Photo credit: Sue Rheem. From United Nations Conference of the Parties in Madrid, 2019.
We have often heard the saying that to be Presbyterian is to be ecumenical. That means, we don’t separate our particular understanding of being Christian and worshipping and practicing church polity in our own tradition as being something that excludes us from celebrating and doing ministry with other Christian denominations and communions.
Our ecumenical partners, nationally and around the world, help us to keep connecting our Christian faith to our responsibility of caring for God’s creation. From the Creation Justice Ministries production of our annual Earth Day Sunday materials to gathering with ecumenical friends through the World Council of Churches and ACT Alliance at the annual United Nations climate talks (Conference of the Parties, or COP), we learn a lot from ecumenical engagement. We also know that many of our Earth Care Congregations in the PC(USA) do their local Earth Day community fairs, workshops, and celebrations ecumenically. We are grateful for our siblings in other traditions!

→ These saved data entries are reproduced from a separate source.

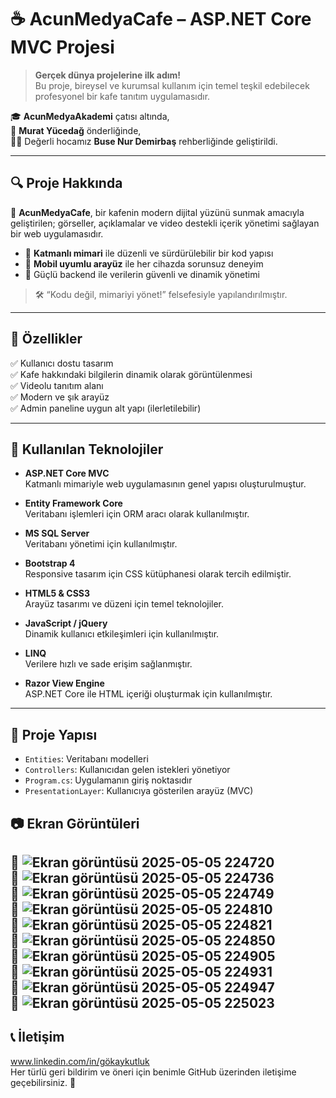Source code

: # ☕ AcunMedyaCafe – ASP.NET Core MVC Projesi

> **Gerçek dünya projelerine ilk adım!**  
> Bu proje, bireysel ve kurumsal kullanım için temel teşkil edebilecek profesyonel bir kafe tanıtım uygulamasıdır.

🎓 **AcunMedyaAkademi** çatısı altında,  
🧠 **Murat Yücedağ** önderliğinde,  
👩‍🏫 Değerli hocamız **Buse Nur Demirbaş** rehberliğinde geliştirildi.

---

## 🔍 Proje Hakkında

🧩 **AcunMedyaCafe**, bir kafenin modern dijital yüzünü sunmak amacıyla geliştirilen; görseller, açıklamalar ve video destekli içerik yönetimi sağlayan bir web uygulamasıdır.

- 🔁 **Katmanlı mimari** ile düzenli ve sürdürülebilir bir kod yapısı
- 📱 **Mobil uyumlu arayüz** ile her cihazda sorunsuz deneyim
- 🔐 Güçlü backend ile verilerin güvenli ve dinamik yönetimi

> 🛠️ “Kodu değil, mimariyi yönet!” felsefesiyle yapılandırılmıştır.

---

## 📌 Özellikler

✅ Kullanıcı dostu tasarım  
✅ Kafe hakkındaki bilgilerin dinamik olarak görüntülenmesi  
✅ Videolu tanıtım alanı  
✅ Modern ve şık arayüz  
✅ Admin paneline uygun alt yapı (ilerletilebilir)

---

## 🔧 Kullanılan Teknolojiler

- **ASP.NET Core MVC** <br/>
  Katmanlı mimariyle web uygulamasının genel yapısı oluşturulmuştur.

- **Entity Framework Core** <br/>
  Veritabanı işlemleri için ORM aracı olarak kullanılmıştır.

- **MS SQL Server** <br/>
  Veritabanı yönetimi için kullanılmıştır.

- **Bootstrap 4** <br/>
  Responsive tasarım için CSS kütüphanesi olarak tercih edilmiştir.

- **HTML5 & CSS3** <br/>
  Arayüz tasarımı ve düzeni için temel teknolojiler.

- **JavaScript / jQuery** <br/>
  Dinamik kullanıcı etkileşimleri için kullanılmıştır.

- **LINQ** <br/>
  Verilere hızlı ve sade erişim sağlanmıştır.

- **Razor View Engine** <br/>
  ASP.NET Core ile HTML içeriği oluşturmak için kullanılmıştır.

---

## 📁 Proje Yapısı

- `Entities`: Veritabanı modelleri <br/>
- `Controllers`: Kullanıcıdan gelen istekleri yönetiyor<br/>
- `Program.cs`:  Uygulamanın giriş noktasıdır <br/>
- `PresentationLayer`: Kullanıcıya gösterilen arayüz (MVC) <br/>


## 📷 Ekran Görüntüleri

📌 ![Ekran görüntüsü 2025-05-05 224720](https://github.com/user-attachments/assets/275a6a8d-04dd-4622-a440-c25e85f6321c)
<br/>
📌 ![Ekran görüntüsü 2025-05-05 224736](https://github.com/user-attachments/assets/6f101e02-3ff2-4ab7-8c30-a3a99d47819a)
<br/>
📌 ![Ekran görüntüsü 2025-05-05 224749](https://github.com/user-attachments/assets/36c595dd-4d98-4594-90ee-40fbd6570456)
<br/>
📌 ![Ekran görüntüsü 2025-05-05 224810](https://github.com/user-attachments/assets/153ce77d-3dd5-42e3-a068-495a0c5d4b32)
<br/>
📌 ![Ekran görüntüsü 2025-05-05 224821](https://github.com/user-attachments/assets/e2d25011-70c4-4e00-84e1-eec365ceefb3)
<br/>
📌 ![Ekran görüntüsü 2025-05-05 224850](https://github.com/user-attachments/assets/a89025a7-c5e8-4cfb-b6b5-d7ba108c437d)
<br/>
📌 ![Ekran görüntüsü 2025-05-05 224905](https://github.com/user-attachments/assets/58947a86-59a1-42d7-b997-de8d7a025ba8)
<br/>
📌 ![Ekran görüntüsü 2025-05-05 224931](https://github.com/user-attachments/assets/01fd654a-5b69-4b8a-b55c-61023f89c23f)
<br/>
📌 ![Ekran görüntüsü 2025-05-05 224947](https://github.com/user-attachments/assets/9217f1c9-7e2b-49aa-bc83-87e3aef93ddd)
<br/>
📌 ![Ekran görüntüsü 2025-05-05 225023](https://github.com/user-attachments/assets/aa6fb7cd-f069-4f97-a367-27b08d76b971)
<br/>
---

## 📞 İletişim
www.linkedin.com/in/gökaykutluk <br/>
Her türlü geri bildirim ve öneri için benimle GitHub üzerinden iletişime geçebilirsiniz. 💬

Here are a a few wonderful resources that may help you personally or in your congregation, for learning and/or planning educational or worship experiences:
  • This spring, United Church of Christ put out an important environmental justice report update called “Breath to the People: Sacred Air and Toxic Pollution” including a map with the 100 most toxic polluters
  • Pope Francis invites all Catholics (and I would posit, all people of Christian faith) to consider May 16-May 23 as a week to remember the Laudato Si report from 5 years ago, and to rejuvenate efforts to care for God’s creation and people. There will be a worldwide day of prayer on May 24. Many Presbyterian congregations have benefited from using the Pope’s encyclical to look into issues of faith and caring for our world.
  • Resources about faith and the environment are also now compiled through the United National Environmental Programme as a “Faith for Earth Initiative”
What ecumenical relationships, projects and programs have been helpful to your own creation care ministry? We are grateful to be a part of God’s big family of faith.
Presbyterians in solidarity at Standing Rock.